The Great British Pub is an ailing, sickly thing. Pubs are dropping like brides’ nighties leaving us faced with a wall of chain pubs and their fart-smelling pints. The latest figure is that 52 boozers are closing every week.
As our locals shut up shop, we find ourselves increasingly likely to stay in our homes getting rat-arsed, smoking tabs on the flammable couch and pretending to talk to strangers when we go for a slash and standing in our gardens throwing wild punches at an imagined adversary who fingered our girlfriend’s pint.
And things could get a whole lot worse.
You see, pubs are getting priced out of the game and thousands of landlords are set to vote on whether to take industrial action in protest at the amount they must pay in overheads.
Over half of Britain’s pubs are owned by large pub firms – pubcos – and the GMB union says they require landlords to buy beer at a premium rate, as well as being asked to cough up for an up-front fee to and over-the-odds rent.
Apparently, there’s around 25,000 landlords in the UK who run ‘tied pubs’, which are rented from one of seven large property companies who also sell them beer. GMB reckons that the pubs are being charged up to double the wholesale price of beer available on the open market and makes demands of £12,000 of the annual cut in wholesale payments for each pub.
Industrial action looks inevitable but as yet, is not clear in what shape it will take. Should the staff and landlords decide to picket across the doors of their pubs, we could well see pubco reps backed by policemen with their numbers covered taking swipes at busty barmaids whilst alcoholics openly weep stage left as Billy Bragg strikes up a tuneless protest song.
Or, it could be a good time to start getting hammered on cheap ale.

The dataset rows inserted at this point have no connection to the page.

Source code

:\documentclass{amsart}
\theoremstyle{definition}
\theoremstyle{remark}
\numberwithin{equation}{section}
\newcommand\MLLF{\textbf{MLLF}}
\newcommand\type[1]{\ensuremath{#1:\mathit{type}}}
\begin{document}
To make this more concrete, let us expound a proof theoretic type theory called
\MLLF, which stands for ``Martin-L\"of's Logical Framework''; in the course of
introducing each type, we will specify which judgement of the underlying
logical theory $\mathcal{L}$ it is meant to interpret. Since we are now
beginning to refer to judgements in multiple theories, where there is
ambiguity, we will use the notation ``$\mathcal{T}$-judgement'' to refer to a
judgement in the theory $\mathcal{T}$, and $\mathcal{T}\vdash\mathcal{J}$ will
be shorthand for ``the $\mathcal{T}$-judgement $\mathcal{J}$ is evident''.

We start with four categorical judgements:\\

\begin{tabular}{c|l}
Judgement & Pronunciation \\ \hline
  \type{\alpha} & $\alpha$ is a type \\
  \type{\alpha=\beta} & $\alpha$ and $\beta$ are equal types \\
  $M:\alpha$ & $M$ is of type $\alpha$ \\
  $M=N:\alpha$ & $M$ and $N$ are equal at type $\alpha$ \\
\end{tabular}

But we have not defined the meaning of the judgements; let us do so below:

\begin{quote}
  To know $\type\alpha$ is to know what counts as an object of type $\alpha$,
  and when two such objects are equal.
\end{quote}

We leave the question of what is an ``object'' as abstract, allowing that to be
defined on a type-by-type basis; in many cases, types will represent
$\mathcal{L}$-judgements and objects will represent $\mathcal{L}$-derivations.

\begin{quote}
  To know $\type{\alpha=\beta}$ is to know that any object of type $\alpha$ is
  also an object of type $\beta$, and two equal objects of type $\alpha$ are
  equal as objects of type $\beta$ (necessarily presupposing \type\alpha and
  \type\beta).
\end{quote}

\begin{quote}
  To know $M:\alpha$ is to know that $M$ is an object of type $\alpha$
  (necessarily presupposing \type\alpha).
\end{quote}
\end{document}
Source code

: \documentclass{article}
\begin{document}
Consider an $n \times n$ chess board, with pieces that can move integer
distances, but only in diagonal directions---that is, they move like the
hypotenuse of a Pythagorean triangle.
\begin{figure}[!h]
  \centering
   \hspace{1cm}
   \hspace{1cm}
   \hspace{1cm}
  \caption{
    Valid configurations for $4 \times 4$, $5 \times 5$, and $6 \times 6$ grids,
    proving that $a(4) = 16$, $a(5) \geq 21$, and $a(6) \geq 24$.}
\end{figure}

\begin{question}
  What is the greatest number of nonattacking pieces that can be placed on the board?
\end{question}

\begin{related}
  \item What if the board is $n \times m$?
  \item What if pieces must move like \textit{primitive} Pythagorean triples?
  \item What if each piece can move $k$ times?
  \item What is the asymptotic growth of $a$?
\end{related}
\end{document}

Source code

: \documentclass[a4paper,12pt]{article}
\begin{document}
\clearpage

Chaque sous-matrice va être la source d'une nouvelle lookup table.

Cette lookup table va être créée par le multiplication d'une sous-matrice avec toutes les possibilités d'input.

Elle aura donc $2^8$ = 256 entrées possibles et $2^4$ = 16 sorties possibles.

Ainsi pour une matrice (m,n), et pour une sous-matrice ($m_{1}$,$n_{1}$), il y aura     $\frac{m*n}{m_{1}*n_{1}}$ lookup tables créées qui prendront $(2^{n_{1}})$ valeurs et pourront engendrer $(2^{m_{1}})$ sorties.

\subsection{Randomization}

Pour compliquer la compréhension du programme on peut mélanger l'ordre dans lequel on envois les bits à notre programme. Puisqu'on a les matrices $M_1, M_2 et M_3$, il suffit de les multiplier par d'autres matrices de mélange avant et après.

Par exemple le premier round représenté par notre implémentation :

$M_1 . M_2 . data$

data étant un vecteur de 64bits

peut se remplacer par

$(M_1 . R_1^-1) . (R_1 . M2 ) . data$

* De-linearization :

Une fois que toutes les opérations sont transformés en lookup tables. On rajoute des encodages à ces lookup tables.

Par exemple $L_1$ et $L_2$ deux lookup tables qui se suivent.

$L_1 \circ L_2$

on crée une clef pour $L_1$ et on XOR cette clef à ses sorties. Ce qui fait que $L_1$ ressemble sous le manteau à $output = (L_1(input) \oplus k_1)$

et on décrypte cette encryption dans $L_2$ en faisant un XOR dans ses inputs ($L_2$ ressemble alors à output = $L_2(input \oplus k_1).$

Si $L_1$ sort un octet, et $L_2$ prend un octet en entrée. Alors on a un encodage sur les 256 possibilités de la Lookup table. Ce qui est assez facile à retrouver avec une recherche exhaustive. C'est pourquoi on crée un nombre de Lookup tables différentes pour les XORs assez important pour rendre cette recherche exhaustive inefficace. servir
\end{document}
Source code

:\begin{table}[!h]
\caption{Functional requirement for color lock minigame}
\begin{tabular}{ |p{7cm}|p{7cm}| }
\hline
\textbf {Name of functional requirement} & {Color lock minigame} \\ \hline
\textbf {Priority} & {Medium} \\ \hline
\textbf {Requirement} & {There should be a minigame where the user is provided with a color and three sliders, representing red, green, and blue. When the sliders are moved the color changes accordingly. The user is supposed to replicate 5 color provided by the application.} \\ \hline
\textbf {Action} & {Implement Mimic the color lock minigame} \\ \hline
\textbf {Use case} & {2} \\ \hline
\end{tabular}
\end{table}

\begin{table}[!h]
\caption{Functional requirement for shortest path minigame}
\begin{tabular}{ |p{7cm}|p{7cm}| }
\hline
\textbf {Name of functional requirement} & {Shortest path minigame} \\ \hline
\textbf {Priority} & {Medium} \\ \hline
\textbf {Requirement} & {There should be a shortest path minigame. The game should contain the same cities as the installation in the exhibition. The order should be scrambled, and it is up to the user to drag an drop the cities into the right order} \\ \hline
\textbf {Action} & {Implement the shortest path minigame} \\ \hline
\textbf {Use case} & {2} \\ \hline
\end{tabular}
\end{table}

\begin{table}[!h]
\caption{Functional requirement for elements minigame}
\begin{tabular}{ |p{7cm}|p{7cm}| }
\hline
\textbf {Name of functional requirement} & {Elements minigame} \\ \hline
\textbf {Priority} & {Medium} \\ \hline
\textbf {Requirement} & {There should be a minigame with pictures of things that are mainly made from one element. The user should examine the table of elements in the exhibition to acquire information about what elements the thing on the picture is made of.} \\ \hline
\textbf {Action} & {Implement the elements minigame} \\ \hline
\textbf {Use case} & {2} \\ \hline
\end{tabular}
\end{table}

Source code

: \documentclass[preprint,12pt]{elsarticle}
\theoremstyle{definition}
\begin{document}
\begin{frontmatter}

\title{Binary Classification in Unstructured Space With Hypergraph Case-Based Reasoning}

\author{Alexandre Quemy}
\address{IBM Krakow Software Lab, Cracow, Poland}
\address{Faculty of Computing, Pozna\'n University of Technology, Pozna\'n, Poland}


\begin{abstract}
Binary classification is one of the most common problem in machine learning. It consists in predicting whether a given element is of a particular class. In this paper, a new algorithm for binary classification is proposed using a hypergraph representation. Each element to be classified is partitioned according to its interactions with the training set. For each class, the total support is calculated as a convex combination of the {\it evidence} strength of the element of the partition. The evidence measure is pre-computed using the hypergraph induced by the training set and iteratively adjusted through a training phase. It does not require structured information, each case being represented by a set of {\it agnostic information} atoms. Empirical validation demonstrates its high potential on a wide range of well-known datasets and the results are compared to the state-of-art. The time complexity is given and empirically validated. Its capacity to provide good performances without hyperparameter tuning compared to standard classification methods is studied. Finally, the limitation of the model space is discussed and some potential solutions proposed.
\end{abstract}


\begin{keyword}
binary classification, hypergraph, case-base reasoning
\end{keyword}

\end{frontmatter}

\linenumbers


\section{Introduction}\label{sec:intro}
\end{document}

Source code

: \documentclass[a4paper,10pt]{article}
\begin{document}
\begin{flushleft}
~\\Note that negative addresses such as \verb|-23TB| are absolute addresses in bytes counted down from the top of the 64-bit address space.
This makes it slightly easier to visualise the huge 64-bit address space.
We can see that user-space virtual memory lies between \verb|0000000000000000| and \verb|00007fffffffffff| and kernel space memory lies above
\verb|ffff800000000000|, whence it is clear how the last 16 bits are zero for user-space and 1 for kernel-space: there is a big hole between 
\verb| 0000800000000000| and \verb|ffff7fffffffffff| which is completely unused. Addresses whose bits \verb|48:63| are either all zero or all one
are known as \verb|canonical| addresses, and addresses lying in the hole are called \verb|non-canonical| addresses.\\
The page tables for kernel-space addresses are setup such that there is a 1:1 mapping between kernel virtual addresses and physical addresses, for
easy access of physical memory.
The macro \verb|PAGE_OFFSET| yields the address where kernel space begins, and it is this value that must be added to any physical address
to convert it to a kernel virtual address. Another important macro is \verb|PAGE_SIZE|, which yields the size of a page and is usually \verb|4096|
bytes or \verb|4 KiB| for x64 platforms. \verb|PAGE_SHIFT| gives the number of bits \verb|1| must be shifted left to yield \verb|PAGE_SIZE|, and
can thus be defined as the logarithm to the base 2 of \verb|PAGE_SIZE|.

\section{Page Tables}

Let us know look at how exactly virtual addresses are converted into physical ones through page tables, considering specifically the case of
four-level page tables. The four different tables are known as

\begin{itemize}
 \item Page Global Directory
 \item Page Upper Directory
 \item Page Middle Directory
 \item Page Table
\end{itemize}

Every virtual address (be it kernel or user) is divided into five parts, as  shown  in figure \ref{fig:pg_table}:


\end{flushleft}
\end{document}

GMB national officer Paul Maloney said: “If members vote for action, pubs will lower prices to customers during the dispute. The aim of the action by the tied tenants is to secure negotiation with pubcos to achieve very substantial cuts in wholesale prices and a resolution to a wide range of grievances experienced by the tied tenants at the hands of the pubcos’ middle managers and their agents.”
MPs from the Business and Enterprise Select Committee have called for the Competition Commission to investigate arrangements that oblige pub tenants to take beer supplies only from their landlords.